Il 23 maggio 2016 la nostra volontaria doc Madame Anne Georges, dopo un intenso pomeriggio al C.A.G. tra compiti di inglese e interrogazioni di francese, lungo la via di casa ha incontrato un pellegrino originario della Francia che cercava un posto in cui passare la notte. Madame Georges è stata immediatamente pronta a aiutare lo stanco viandante e lo ha messo in contatto con don Davide che gli ha offerto un tetto per la notte, ma in cambio gli ha chiesto un’intervista tutta per noi!!!!!
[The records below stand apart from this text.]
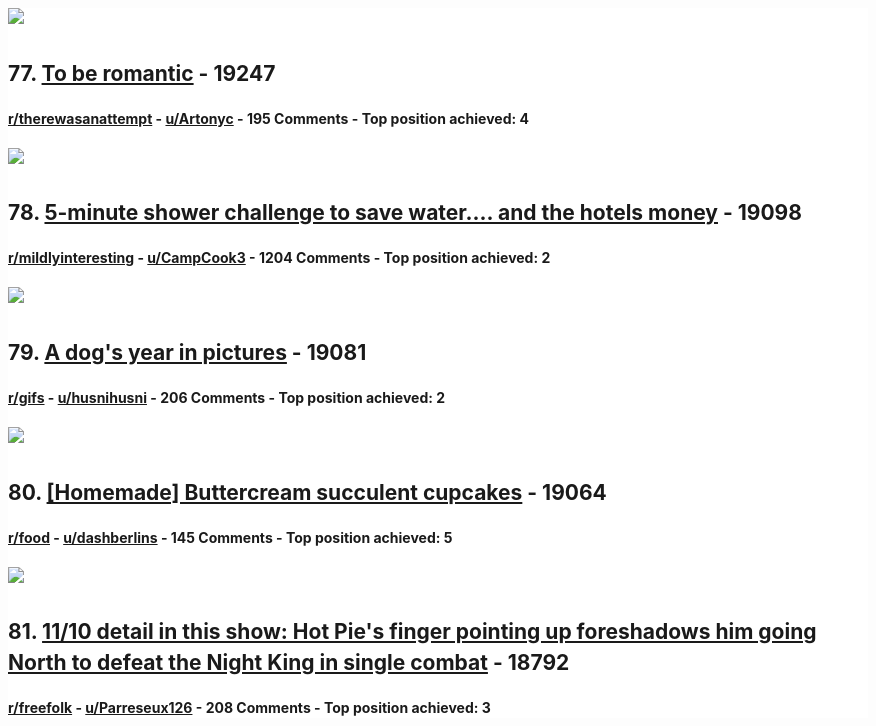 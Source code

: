 <a href="http://www.irishnews.com/lifestyle/2016/09/10/news/more-than-just-the-chocolate-man-the-story-of-hans-sloane-688703/"><img src="https://b.thumbs.redditmedia.com/FqQaKMqNyEroZPpjeEjuSKsugOMGt_PEgd2rJo-9xeQ.jpg"></img></a>

## 77. [To be romantic](http://reddit.com/r/therewasanattempt/comments/8m7qmq/to_be_romantic/) - 19247
#### [r/therewasanattempt](http://reddit.com/r/therewasanattempt) - [u/Artonyc](http://reddit.com/u/Artonyc) - 195 Comments - Top position achieved: 4

<a href="https://i.redd.it/0p19jszvm4011.jpg"><img src="https://a.thumbs.redditmedia.com/jOoCjRc86bqwLa7hyJeR6sS0U6kzbR8w7m5Xq2dpn04.jpg"></img></a>

## 78. [5-minute shower challenge to save water.... and the hotels money](http://reddit.com/r/mildlyinteresting/comments/8ma3pr/5minute_shower_challenge_to_save_water_and_the/) - 19098
#### [r/mildlyinteresting](http://reddit.com/r/mildlyinteresting) - [u/CampCook3](http://reddit.com/u/CampCook3) - 1204 Comments - Top position achieved: 2

<a href="https://i.imgur.com/383TGUW.jpg"><img src="https://b.thumbs.redditmedia.com/sPGo5cJnuXAFdcCLYeQ353se4S-p8yfvwhy5isACXng.jpg"></img></a>

## 79. [A dog's year in pictures](http://reddit.com/r/gifs/comments/8ma1q6/a_dogs_year_in_pictures/) - 19081
#### [r/gifs](http://reddit.com/r/gifs) - [u/husnihusni](http://reddit.com/u/husnihusni) - 206 Comments - Top position achieved: 2

<a href="https://i.imgur.com/cpEfihK.gifv"><img src="https://b.thumbs.redditmedia.com/5vxUdPm76gQ8gG__ZDn_pOw2F5qIwrl8jfdWpkOsC9c.jpg"></img></a>

## 80. [[Homemade] Buttercream succulent cupcakes](http://reddit.com/r/food/comments/8maw92/homemade_buttercream_succulent_cupcakes/) - 19064
#### [r/food](http://reddit.com/r/food) - [u/dashberlins](http://reddit.com/u/dashberlins) - 145 Comments - Top position achieved: 5

<a href="https://i.redd.it/cubymhdey7011.jpg"><img src="https://b.thumbs.redditmedia.com/_Lcjftp8exlmA9F-h4cQd_k9cGIvVVO7oiLXZjLQ4-U.jpg"></img></a>

## 81. [11/10 detail in this show: Hot Pie's finger pointing up foreshadows him going North to defeat the Night King in single combat](http://reddit.com/r/freefolk/comments/8mclju/1110_detail_in_this_show_hot_pies_finger_pointing/) - 18792
#### [r/freefolk](http://reddit.com/r/freefolk) - [u/Parreseux126](http://reddit.com/u/Parreseux126) - 208 Comments - Top position achieved: 3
Ecco cosa ci ha raccontato questo curioso personaggio:

Sono Monsieur Jean Marie, ho 71 anni e vivo in Francia, a 200 Km a sud di Parigi nella regione di Chateaux de La Loire. Sono uno psicologo clinico. Sono stato in Africa, in Costa d’Avorio a fare formazione agli africani. Ho iniziato a fare questi lunghi pellegrinaggi nel 2006, quando sono andato in pensione. Mia moglie si chiama Maria Maddalena, ho tre figli che sono già diventati a loro volta genitori, ho quindi sei nipotini: tre maschi e tre femmine. Ho iniziato a fare questi viaggi per trovare risposte riguardo la mia fede. Ne sono alla ricerca e per me è importantissimo mettere i piedi sui passi dei pellegrini. La mia famiglia ha accettato questa mia scelta pur non capendomi. Mi manca molto la mia famiglia ma io e mia moglie siamo poco in sintonia, è come se fossimo due universi diversi!

cag pellegrino

All’inizio la mia famiglia era molto preoccupata perché ero da solo in viaggio e allora per tranquillizzarli praticavo le strade più frequentate. Ci sono sere in cui non mangio niente perché devo cercare di rimanere leggero. Ho con me un piccolo fornelletto a gas con il quale mi posso far scaldare il cibo o qualcosa di caldo da bere. Porto con me un cellulare, ma è sempre spento. Lo uso solo per messaggiare, ho iniziato questi viaggi anche per staccarmi da tutto e da tutti ed è per questo che tengo il cellulare spento. Non vado mai in albergo, nei bar o nei posti per così dire “lussuosi”. Di solito chiedo di essere ospitato oppure vado negli ostelli della gioventù. Non mi è mai capitato di interrompere un pellegrinaggio, anche se a volte quando pioveva molto l’ho pensato.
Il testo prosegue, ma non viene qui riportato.